URL: <http://lists.r-forge.r-project.org/pipermail/datatable-help/attachments/20130328/9ac4975e/attachment-0001.html>

From saporta at scarletmail.rutgers.edu  Thu Mar 28 17:52:57 2013
From: saporta at scarletmail.rutgers.edu (Ricardo Saporta)
Date: Thu, 28 Mar 2013 12:52:57 -0400
Subject: [datatable-help] rbindlist on list of data.frames with factor column
Message-ID: <CAE7Aa4SW6XpmhL5KJOT0PcZF54+WcY0-5anXodarC=k917on-g@mail.gmail.com>

Hello,

I found that when using `rbindlist` on a list of data.frames with factor
columns, the factor column is getting concat'd as its numeric equivalent.

This of course, does not happen when using a list of data.tables.

    # sample data, using data.frame
    sampleList.DF <- lapply(LETTERS[1:5], function(L)
      data.frame(Val1=rnorm(3), Val2=runif(3), FactorCol=L) )
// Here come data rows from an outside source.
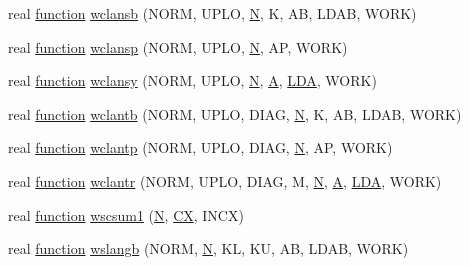 \begin{DoxyCompactItemize}
\item 
real \hyperlink{afunc_8m_a7b5e596df91eadea6c537c0825e894a7}{function} \hyperlink{wrap__accelerate__f_8f_ac65b84f8809cee28af89e6d1c31a0db2}{wclansb} (N\+O\+R\+M, U\+P\+L\+O, \hyperlink{polmisc_8c_a0240ac851181b84ac374872dc5434ee4}{N}, K, A\+B, L\+D\+A\+B, W\+O\+R\+K)
\item 
real \hyperlink{afunc_8m_a7b5e596df91eadea6c537c0825e894a7}{function} \hyperlink{wrap__accelerate__f_8f_a02b78e8d97211f8f821ac078ef74978c}{wclansp} (N\+O\+R\+M, U\+P\+L\+O, \hyperlink{polmisc_8c_a0240ac851181b84ac374872dc5434ee4}{N}, A\+P, W\+O\+R\+K)
\item 
real \hyperlink{afunc_8m_a7b5e596df91eadea6c537c0825e894a7}{function} \hyperlink{wrap__accelerate__f_8f_aeed68e4a00da4a4808f7930add8faa21}{wclansy} (N\+O\+R\+M, U\+P\+L\+O, \hyperlink{polmisc_8c_a0240ac851181b84ac374872dc5434ee4}{N}, \hyperlink{classA}{A}, \hyperlink{example__user_8c_ae946da542ce0db94dced19b2ecefd1aa}{L\+D\+A}, W\+O\+R\+K)
\item 
real \hyperlink{afunc_8m_a7b5e596df91eadea6c537c0825e894a7}{function} \hyperlink{wrap__accelerate__f_8f_aa7c574819d79e71bb9682e19f9312945}{wclantb} (N\+O\+R\+M, U\+P\+L\+O, D\+I\+A\+G, \hyperlink{polmisc_8c_a0240ac851181b84ac374872dc5434ee4}{N}, K, A\+B, L\+D\+A\+B, W\+O\+R\+K)
\item 
real \hyperlink{afunc_8m_a7b5e596df91eadea6c537c0825e894a7}{function} \hyperlink{wrap__accelerate__f_8f_aed0a2dd9279e2321a6b19854ab65e644}{wclantp} (N\+O\+R\+M, U\+P\+L\+O, D\+I\+A\+G, \hyperlink{polmisc_8c_a0240ac851181b84ac374872dc5434ee4}{N}, A\+P, W\+O\+R\+K)
\item 
real \hyperlink{afunc_8m_a7b5e596df91eadea6c537c0825e894a7}{function} \hyperlink{wrap__accelerate__f_8f_a36d4e66050f874cc703de63f70f8a28a}{wclantr} (N\+O\+R\+M, U\+P\+L\+O, D\+I\+A\+G, M, \hyperlink{polmisc_8c_a0240ac851181b84ac374872dc5434ee4}{N}, \hyperlink{classA}{A}, \hyperlink{example__user_8c_ae946da542ce0db94dced19b2ecefd1aa}{L\+D\+A}, W\+O\+R\+K)
\item 
real \hyperlink{afunc_8m_a7b5e596df91eadea6c537c0825e894a7}{function} \hyperlink{wrap__accelerate__f_8f_a4fe7a7920d1389fac7610039fbf54652}{wscsum1} (\hyperlink{polmisc_8c_a0240ac851181b84ac374872dc5434ee4}{N}, \hyperlink{scsum1_8c_a5a76da95c549c41790389a76e12fdcb5}{C\+X}, I\+N\+C\+X)
\item 
real \hyperlink{afunc_8m_a7b5e596df91eadea6c537c0825e894a7}{function} \hyperlink{wrap__accelerate__f_8f_ad83a600c3c4a858a0f5f7aadef725dde}{wslangb} (N\+O\+R\+M, \hyperlink{polmisc_8c_a0240ac851181b84ac374872dc5434ee4}{N}, K\+L, K\+U, A\+B, L\+D\+A\+B, W\+O\+R\+K)

\end{DoxyCompactItemize}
    sampleList.DF <- lapply(sampleList.DF, function(x)
      {x$StringCol <- as.character(x$FactorCol); x})

    # sample data, using data.table
    sampleList.DT <- lapply(LETTERS[1:5], function(L)
      data.table(Val1=rnorm(3), Val2=runif(3), FactorCol=L) )
    sampleList.DT <- lapply(sampleList.DT, function(x)
       x[, StringCol := as.character(FactorCol)])
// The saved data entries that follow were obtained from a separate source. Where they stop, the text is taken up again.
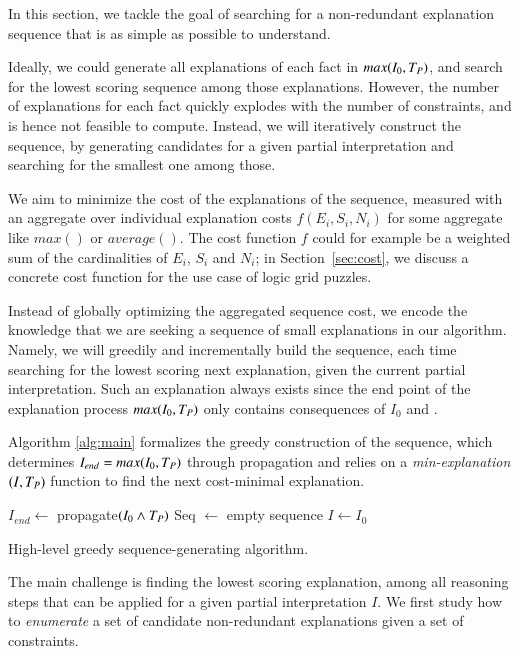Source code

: In this section, we tackle the goal of searching for a non-redundant explanation sequence that is as simple as possible to understand.

Ideally, we could generate all explanations of each fact in $max(I_0,T_P)$, and search for the lowest scoring sequence among those explanations. However, the number of explanations for each fact quickly explodes with the number of constraints, and is hence not feasible to compute. Instead, we will iteratively construct the sequence, by generating candidates for a given partial interpretation and searching for the smallest one among those.

We aim to minimize the cost of the explanations of the sequence, measured with an aggregate over individual explanation costs $f(E_i, S_i, N_i)$ for some aggregate like $max()$ or $average()$. The cost function $f$ could for example be a weighted sum of the cardinalities of $E_i$, $S_i$ and $N_i$; in Section~\ref{sec:cost}, we discuss a concrete cost function for the use case of logic grid puzzles.

Instead of globally optimizing the aggregated sequence cost, we encode the knowledge that we are seeking a sequence of small explanations in our algorithm. Namely, we will greedily and incrementally build the sequence, each time searching for the lowest scoring next explanation, given the current partial interpretation. Such an explanation always exists since the end point of the explanation process $max(I_0,T_P)$ only contains consequences of $I_0$ and \allconstraints.

Algorithm \ref{alg:main} formalizes the greedy construction of the sequence, which determines $I_{end} = max(I_0,T_P)$  through propagation and relies on a \textit{min-explanation$(I,T_P)$} function to find the next cost-minimal explanation.

\begin{algorithm}
  $I_{end} \gets$ propagate$(I_0\land T_P)$\;
  Seq $\gets$ empty sequence\;
  $I \gets I_0$\;
  \caption{High-level greedy sequence-generating algorithm.}
  \label{alg:main}
\end{algorithm}
The main challenge is finding the lowest scoring explanation, among all reasoning steps that can be applied for a given partial interpretation $I$. We first study how to \textit{enumerate} a set of candidate non-redundant explanations given a set of constraints.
# Compare the column `FactorCol`:

    rbindlist(sampleList.DT)
    rbindlist(sampleList.DF)
    do.call(rbind, sampleList.DF)

Interestingly, I originally thought it was levels dependent:
(I would have expected, for example, the following to allow for the levels
of the third list element, but it does not).

    sampleList.DF[[1]][, "FactorCol"] <- factor(c("A", "C", "A"))
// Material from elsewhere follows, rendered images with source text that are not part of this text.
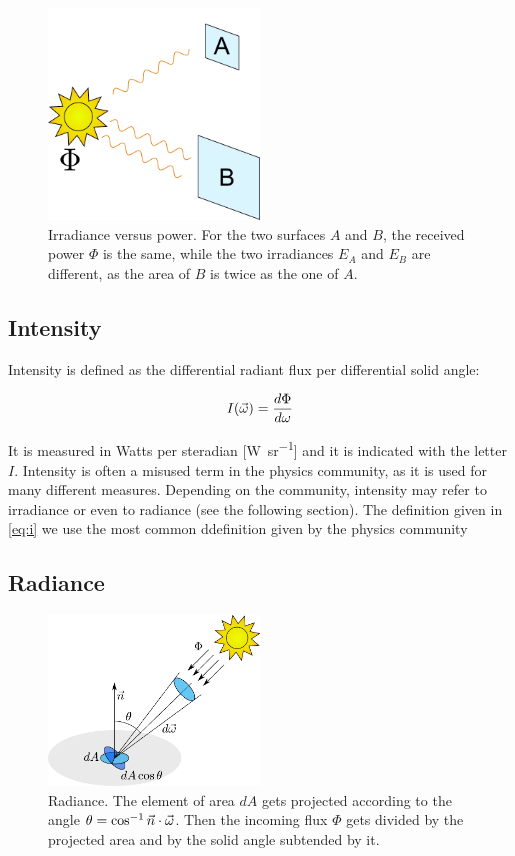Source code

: \begin{figure}[!ht]
\centering
\includegraphics[width=0.5\textwidth]{images/irradiance.pdf}
\caption{Irradiance versus power. For the two surfaces $A$ and $B$, the received power $\Phi$ is the same, while the two irradiances $E_A$ and $E_B$ are different, as the area of $B$ is twice as the one of $A$.}
\label{fig:irradiance}
\end{figure}
 

\subsection{Intensity}
Intensity is defined as the differential radiant flux per differential solid angle:

$$
I(\vec{\omega}) = \frac{d \Phi}{d \omega}
\label{eq:i}
$$

It is measured in Watts per steradian [\si{\watt\per\steradian}] and it is indicated with the letter $I$. Intensity is often a misused term in the physics community, as it is used for many different measures. Depending on the community, intensity may refer to irradiance or even to radiance (see the following section). The definition given in \ref{eq:i} we use the most common ddefinition given by the physics community

\subsection{Radiance}

\begin{figure}[!ht]
\centering
\includegraphics[width=0.5\textwidth]{images/radiance.pdf}
\caption{Radiance. The element of area $dA$ gets projected according to the angle $\theta = \cos^{-1}{\vec{n} \cdot \vec{\omega}}$. Then the incoming flux $\Phi$ gets divided by the projected area and by the solid angle subtended by it.}
\label{fig:radiance}
\end{figure}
    # all the levels in third element are present in the first
    all(levels(sampleList.DF[[3]][, "FactorCol"])  %in%
 levels(sampleList.DF[[1]][, "FactorCol"]))
    # [1] TRUE

But...

    rbindlist(sampleList.DF)

However:

    sampleList.DF[[1]][, "FactorCol"] <- factor(c("C", "A", "A"),
levels=c("C", "A"))
    rbindlist(sampleList.DF)

Is the above behavior intended?

Cheers,
Rick
-------------- next part --------------
An HTML attachment was scrubbed...
URL: <http://lists.r-forge.r-project.org/pipermail/datatable-help/attachments/20130328/e10006ba/attachment.html>

From saporta at scarletmail.rutgers.edu  Thu Mar 28 18:34:29 2013
From: saporta at scarletmail.rutgers.edu (Ricardo Saporta)
Date: Thu, 28 Mar 2013 13:34:29 -0400
Subject: [datatable-help] rbindlist on list of data.frames with factor
	column
In-Reply-To: <CAE7Aa4SW6XpmhL5KJOT0PcZF54+WcY0-5anXodarC=k917on-g@mail.gmail.com>
References: <CAE7Aa4SW6XpmhL5KJOT0PcZF54+WcY0-5anXodarC=k917on-g@mail.gmail.com>
Message-ID: <CAE7Aa4RF6MTkpa1PFtwUApQBgNoXqcArX7K17EQ07fOFCqd8oQ@mail.gmail.com>

My apologies, I had a mistake in my previous email.  (I forgot that
data.table does not coerce strings to factor)
It looks like the `rbindlist` behavior observed occurs for *both*, a list
of data.tables and a list of data.frames (assuming, of course, that there
is factor column present)

    # sample data, using data.frame
    set.seed(1)
    sampleList.DF <- lapply(LETTERS[1:5], function(L)
      data.frame(Val1=rnorm(3), Val2=runif(3), FactorCol=factor(L)) )
    sampleList.DF <- lapply(sampleList.DF, function(x)
      {x$StringCol <- as.character(x$FactorCol); x})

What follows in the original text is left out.